▶ **Dataset entries**:
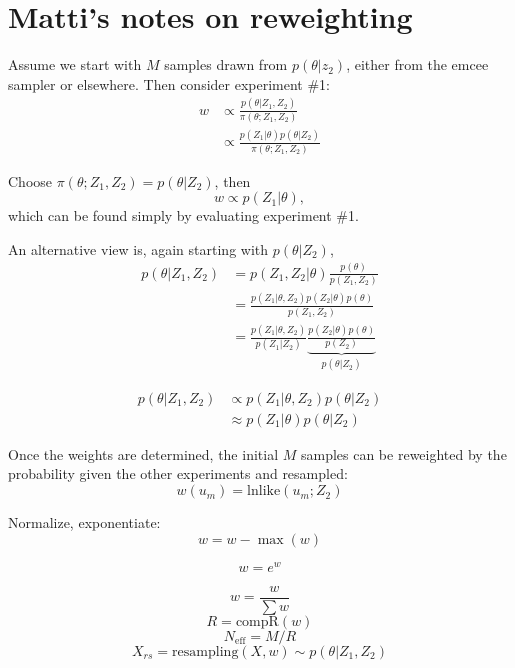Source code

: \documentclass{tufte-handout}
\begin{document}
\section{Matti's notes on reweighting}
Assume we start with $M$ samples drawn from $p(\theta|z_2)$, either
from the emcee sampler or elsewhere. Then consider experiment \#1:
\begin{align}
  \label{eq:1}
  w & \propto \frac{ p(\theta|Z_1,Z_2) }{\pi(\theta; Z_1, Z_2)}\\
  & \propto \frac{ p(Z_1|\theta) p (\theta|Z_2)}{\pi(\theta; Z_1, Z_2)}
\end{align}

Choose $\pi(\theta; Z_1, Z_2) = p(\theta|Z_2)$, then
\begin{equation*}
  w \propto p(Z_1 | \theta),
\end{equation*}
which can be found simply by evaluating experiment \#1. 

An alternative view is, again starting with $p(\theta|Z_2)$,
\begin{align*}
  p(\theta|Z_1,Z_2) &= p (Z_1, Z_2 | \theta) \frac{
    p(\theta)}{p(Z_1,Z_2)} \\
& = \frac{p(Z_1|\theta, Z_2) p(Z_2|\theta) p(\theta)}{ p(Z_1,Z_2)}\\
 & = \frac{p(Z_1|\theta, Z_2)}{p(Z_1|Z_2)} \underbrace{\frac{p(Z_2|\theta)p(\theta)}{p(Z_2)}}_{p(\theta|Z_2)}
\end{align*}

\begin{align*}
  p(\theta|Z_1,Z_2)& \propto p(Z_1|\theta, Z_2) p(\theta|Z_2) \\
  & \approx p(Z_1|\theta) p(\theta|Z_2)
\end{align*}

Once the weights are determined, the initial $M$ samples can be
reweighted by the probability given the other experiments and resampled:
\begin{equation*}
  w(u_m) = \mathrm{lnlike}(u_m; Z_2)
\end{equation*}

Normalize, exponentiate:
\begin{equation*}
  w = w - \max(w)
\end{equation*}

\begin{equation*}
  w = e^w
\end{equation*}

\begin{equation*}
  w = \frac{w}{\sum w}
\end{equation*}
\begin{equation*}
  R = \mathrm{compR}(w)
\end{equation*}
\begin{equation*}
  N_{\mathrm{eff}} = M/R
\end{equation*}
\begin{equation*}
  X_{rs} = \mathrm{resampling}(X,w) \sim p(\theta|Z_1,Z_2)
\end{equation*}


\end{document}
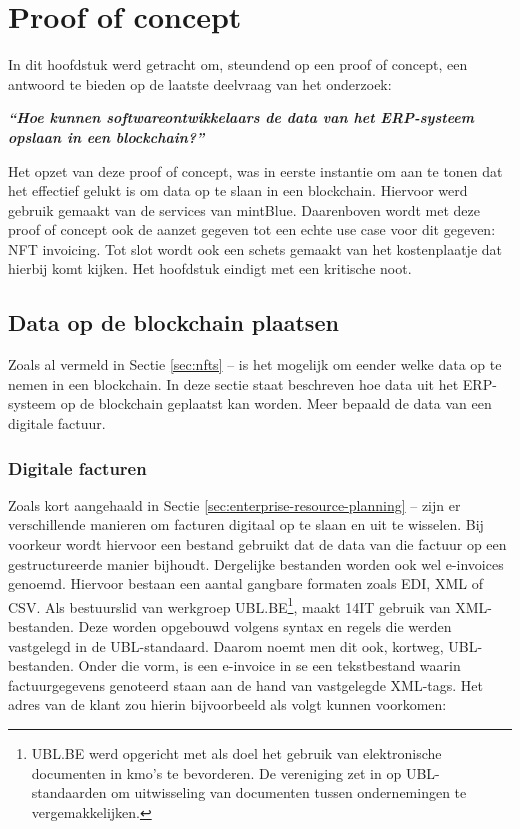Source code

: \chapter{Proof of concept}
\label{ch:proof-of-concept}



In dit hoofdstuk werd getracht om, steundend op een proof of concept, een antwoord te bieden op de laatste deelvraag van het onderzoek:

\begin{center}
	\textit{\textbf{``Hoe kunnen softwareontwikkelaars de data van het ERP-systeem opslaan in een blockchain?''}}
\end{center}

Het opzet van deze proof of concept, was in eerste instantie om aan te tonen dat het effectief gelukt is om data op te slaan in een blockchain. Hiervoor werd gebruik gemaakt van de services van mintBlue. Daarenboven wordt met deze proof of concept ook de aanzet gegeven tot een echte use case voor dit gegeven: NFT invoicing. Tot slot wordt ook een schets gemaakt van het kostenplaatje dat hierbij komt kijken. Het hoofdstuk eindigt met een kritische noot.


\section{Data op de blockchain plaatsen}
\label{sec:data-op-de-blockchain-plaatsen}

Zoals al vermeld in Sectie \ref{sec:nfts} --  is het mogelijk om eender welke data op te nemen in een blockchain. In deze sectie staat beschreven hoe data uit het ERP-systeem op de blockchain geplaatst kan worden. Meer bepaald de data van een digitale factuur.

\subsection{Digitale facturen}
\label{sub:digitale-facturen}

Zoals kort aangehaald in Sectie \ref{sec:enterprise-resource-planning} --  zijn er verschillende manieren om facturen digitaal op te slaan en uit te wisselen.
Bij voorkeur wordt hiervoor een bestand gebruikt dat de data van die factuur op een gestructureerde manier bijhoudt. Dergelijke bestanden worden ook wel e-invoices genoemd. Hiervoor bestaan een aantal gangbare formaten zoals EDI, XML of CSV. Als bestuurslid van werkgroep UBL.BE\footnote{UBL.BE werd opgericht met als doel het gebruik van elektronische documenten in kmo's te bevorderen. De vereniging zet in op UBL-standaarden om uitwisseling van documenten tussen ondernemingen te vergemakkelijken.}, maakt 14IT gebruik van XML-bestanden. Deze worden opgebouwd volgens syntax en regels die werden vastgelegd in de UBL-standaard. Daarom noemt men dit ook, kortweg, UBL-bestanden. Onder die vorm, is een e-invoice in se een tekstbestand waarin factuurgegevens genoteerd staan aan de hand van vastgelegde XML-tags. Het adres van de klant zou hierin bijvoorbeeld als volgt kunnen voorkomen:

▶ **Your objective**:
Check each line of the material above for the word "facturen", then state how many lines hold it. Only the number.

▶ **Answer section**:
3